▸ **What to work on**: Print the entries underneath word for word, omitting whatever pictures they contain.

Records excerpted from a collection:
>>>>>

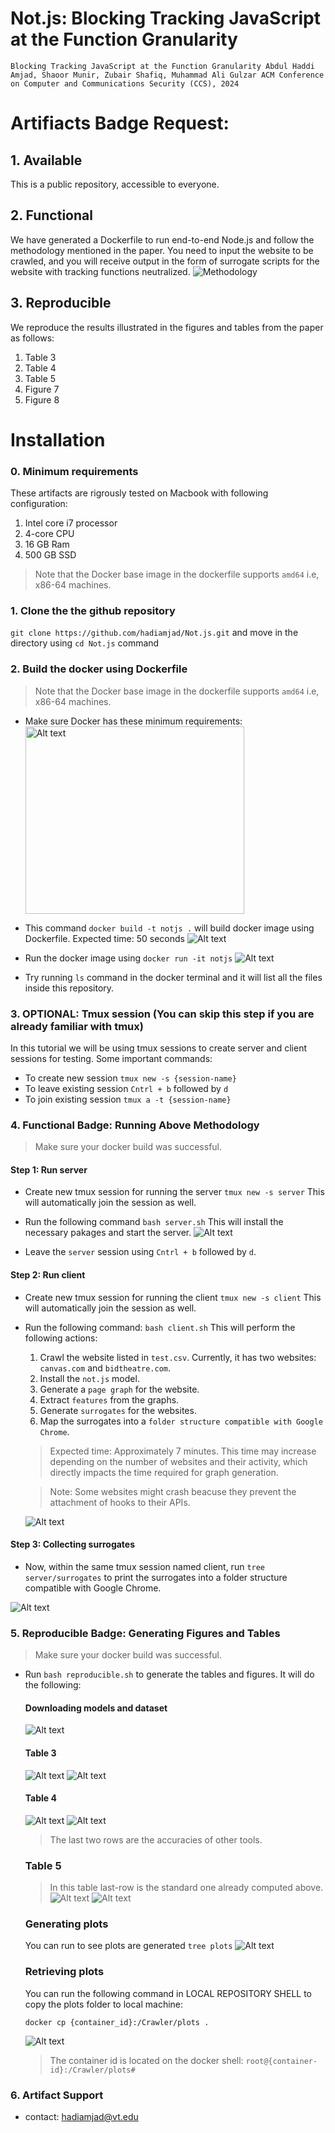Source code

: # Not.js: Blocking Tracking JavaScript at the Function Granularity

`Blocking Tracking JavaScript at the Function Granularity
Abdul Haddi Amjad, Shaoor Munir, Zubair Shafiq, Muhammad Ali Gulzar
ACM Conference on Computer and Communications Security (CCS), 2024`



# Artifiacts Badge Request:
## 1. Available
This is a public repository, accessible to everyone.

## 2. Functional
We have generated a Dockerfile to run end-to-end Node.js and follow the methodology mentioned in the paper. You need to input the website to be crawled, and you will receive output in the form of surrogate scripts for the website with tracking functions neutralized.
![Methodology](images/1_methodology.png)

## 3. Reproducible
We reproduce the results illustrated in the figures and tables from the paper as follows:
1. Table 3
2. Table 4
3. Table 5
4. Figure 7
5. Figure 8

# Installation
### 0. Minimum requirements
These artifacts are rigrously tested on Macbook with following configuration:
1. Intel core i7 processor
2. 4-core CPU
3. 16 GB Ram
4. 500 GB SSD

> Note that the Docker base image in the dockerfile supports `amd64` i.e, x86-64 machines.

### 1. Clone the the github repository
`git clone https://github.com/hadiamjad/Not.js.git` and move in the directory using `cd Not.js` command

### 2. Build the docker using Dockerfile
> Note that the Docker base image in the dockerfile supports `amd64` i.e, x86-64 machines.

- Make sure Docker has these minimum requirements:
    <img src="images/2_docker.png" alt="Alt text" width="350" height="300">

- This command 
`docker build -t notjs .` 
will build docker image using Dockerfile.
  Expected time: 50 seconds
  ![Alt text](images/3_build.png)

- Run the docker image using 
`docker run -it notjs`
  ![Alt text](images/4_docker.png)

- Try running `ls` command in the docker terminal and it will list all the files inside this repository.

### 3. OPTIONAL: Tmux session (You can skip this step if you are already familiar with tmux)
In this tutorial we will be using tmux sessions to create server and client sessions for testing.
Some important commands:
- To create new session `tmux new -s {session-name}`
- To leave existing session `Cntrl + b` followed by `d`
- To join existing session `tmux a -t {session-name}`

### 4. Functional Badge: Running Above Methodology
> Make sure your docker build was successful.

#### Step 1: Run server
- Create new tmux session for running the server 
`tmux new -s server`
This will automatically join the session as well.

- Run the following command 
`bash server.sh` 
This will install the necessary pakages and start the server.
 ![Alt text](images/5_server.png)

- Leave the `server` session using `Cntrl + b` followed by `d`.

#### Step 2: Run client
- Create new tmux session for running the client 
`tmux new -s client`
This will automatically join the session as well.

- Run the following command:
`bash client.sh`
This will perform the following actions:
    1. Crawl the website listed in `test.csv`. Currently, it has two websites: `canvas.com` and `bidtheatre.com`.
    2. Install the `not.js` model.
    3. Generate a `page graph` for the website.
    4. Extract `features` from the graphs.
    5. Generate `surrogates` for the websites.
    6. Map the surrogates into a `folder structure compatible with Google Chrome`.

    > Expected time: Approximately 7 minutes. This time may increase depending on the number of websites and their activity, which directly impacts the time required for graph generation.

    > Note: Some websites might crash beacuse they prevent the attachment of hooks to their APIs.

    ![Alt text](images/6_client.png)

#### Step 3: Collecting surrogates
- Now, within the same tmux session named client, run 
`tree server/surrogates` 
to print the surrogates into a folder structure compatible with Google Chrome.

![Alt text](images/7_tree.png)

### 5. Reproducible Badge: Generating Figures and Tables
> Make sure your docker build was successful.
- Run 
`bash reproducible.sh` 
to generate the tables and figures. It will do the following:

    #### Downloading models and dataset
    ![Alt text](images/8_data.png)

    #### Table 3
    ![Alt text](images/9_table-3.png)
    ![Alt text](images/10_table-3.png)

    #### Table 4
    ![Alt text](images/11_table-4.png)
    ![Alt text](images/12_table-4.png)

    > The last two rows are the accuracies of other tools. 

    ### Table 5
    > In this table last-row is the standard one already computed above.
    ![Alt text](images/13_table-5.png)
    ![Alt text](images/14_table-5.png)

    <!-- ### Table 6
    ![Alt text](images/15_table-6.png)
    ![Alt text](images/16_table-6.png) -->

    ### Generating plots
    You can run to see plots are generated 
    `tree plots`
    ![Alt text](images/17_plots.png)

    ### Retrieving plots
    You can run the following command in LOCAL REPOSITORY SHELL to copy the plots folder to local machine:

    `docker cp {container_id}:/Crawler/plots .` 

    ![Alt text](images/18_copy.png)
    
    > The container id is located on the docker shell:
`root@{container-id}:/Crawler/plots#`
    

### 6. Artifact Support
- contact: hadiamjad@vt.edu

<<<<<

▸ **Solution to this task**:
Source code

: # Not.js: Blocking Tracking JavaScript at the Function Granularity

`Blocking Tracking JavaScript at the Function Granularity
Abdul Haddi Amjad, Shaoor Munir, Zubair Shafiq, Muhammad Ali Gulzar
ACM Conference on Computer and Communications Security (CCS), 2024`



# Artifiacts Badge Request:
## 1. Available
This is a public repository, accessible to everyone.

## 2. Functional
We have generated a Dockerfile to run end-to-end Node.js and follow the methodology mentioned in the paper. You need to input the website to be crawled, and you will receive output in the form of surrogate scripts for the website with tracking functions neutralized.
![Methodology](images/1_methodology.png)

## 3. Reproducible
We reproduce the results illustrated in the figures and tables from the paper as follows:
1. Table 3
2. Table 4
3. Table 5
4. Figure 7
5. Figure 8

# Installation
### 0. Minimum requirements
These artifacts are rigrously tested on Macbook with following configuration:
1. Intel core i7 processor
2. 4-core CPU
3. 16 GB Ram
4. 500 GB SSD

> Note that the Docker base image in the dockerfile supports `amd64` i.e, x86-64 machines.

### 1. Clone the the github repository
`git clone https://github.com/hadiamjad/Not.js.git` and move in the directory using `cd Not.js` command

### 2. Build the docker using Dockerfile
> Note that the Docker base image in the dockerfile supports `amd64` i.e, x86-64 machines.

- Make sure Docker has these minimum requirements:
    <img src="images/2_docker.png" alt="Alt text" width="350" height="300">

- This command 
`docker build -t notjs .` 
will build docker image using Dockerfile.
  Expected time: 50 seconds
  ![Alt text](images/3_build.png)

- Run the docker image using 
`docker run -it notjs`
  ![Alt text](images/4_docker.png)

- Try running `ls` command in the docker terminal and it will list all the files inside this repository.

### 3. OPTIONAL: Tmux session (You can skip this step if you are already familiar with tmux)
In this tutorial we will be using tmux sessions to create server and client sessions for testing.
Some important commands:
- To create new session `tmux new -s {session-name}`
- To leave existing session `Cntrl + b` followed by `d`
- To join existing session `tmux a -t {session-name}`

### 4. Functional Badge: Running Above Methodology
> Make sure your docker build was successful.

#### Step 1: Run server
- Create new tmux session for running the server 
`tmux new -s server`
This will automatically join the session as well.

- Run the following command 
`bash server.sh` 
This will install the necessary pakages and start the server.
 ![Alt text](images/5_server.png)

- Leave the `server` session using `Cntrl + b` followed by `d`.

#### Step 2: Run client
- Create new tmux session for running the client 
`tmux new -s client`
This will automatically join the session as well.

- Run the following command:
`bash client.sh`
This will perform the following actions:
    1. Crawl the website listed in `test.csv`. Currently, it has two websites: `canvas.com` and `bidtheatre.com`.
    2. Install the `not.js` model.
    3. Generate a `page graph` for the website.
    4. Extract `features` from the graphs.
    5. Generate `surrogates` for the websites.
    6. Map the surrogates into a `folder structure compatible with Google Chrome`.

    > Expected time: Approximately 7 minutes. This time may increase depending on the number of websites and their activity, which directly impacts the time required for graph generation.

    > Note: Some websites might crash beacuse they prevent the attachment of hooks to their APIs.

    ![Alt text](images/6_client.png)

#### Step 3: Collecting surrogates
- Now, within the same tmux session named client, run 
`tree server/surrogates` 
to print the surrogates into a folder structure compatible with Google Chrome.

![Alt text](images/7_tree.png)

### 5. Reproducible Badge: Generating Figures and Tables
> Make sure your docker build was successful.
- Run 
`bash reproducible.sh` 
to generate the tables and figures. It will do the following:

    #### Downloading models and dataset
    ![Alt text](images/8_data.png)

    #### Table 3
    ![Alt text](images/9_table-3.png)
    ![Alt text](images/10_table-3.png)

    #### Table 4
    ![Alt text](images/11_table-4.png)
    ![Alt text](images/12_table-4.png)

    > The last two rows are the accuracies of other tools. 

    ### Table 5
    > In this table last-row is the standard one already computed above.
    ![Alt text](images/13_table-5.png)
    ![Alt text](images/14_table-5.png)

    <!-- ### Table 6
    ![Alt text](images/15_table-6.png)
    ![Alt text](images/16_table-6.png) -->

    ### Generating plots
    You can run to see plots are generated 
    `tree plots`
    ![Alt text](images/17_plots.png)

    ### Retrieving plots
    You can run the following command in LOCAL REPOSITORY SHELL to copy the plots folder to local machine:

    `docker cp {container_id}:/Crawler/plots .` 

    ![Alt text](images/18_copy.png)
    
    > The container id is located on the docker shell:
`root@{container-id}:/Crawler/plots#`
    

### 6. Artifact Support
- contact: hadiamjad@vt.edu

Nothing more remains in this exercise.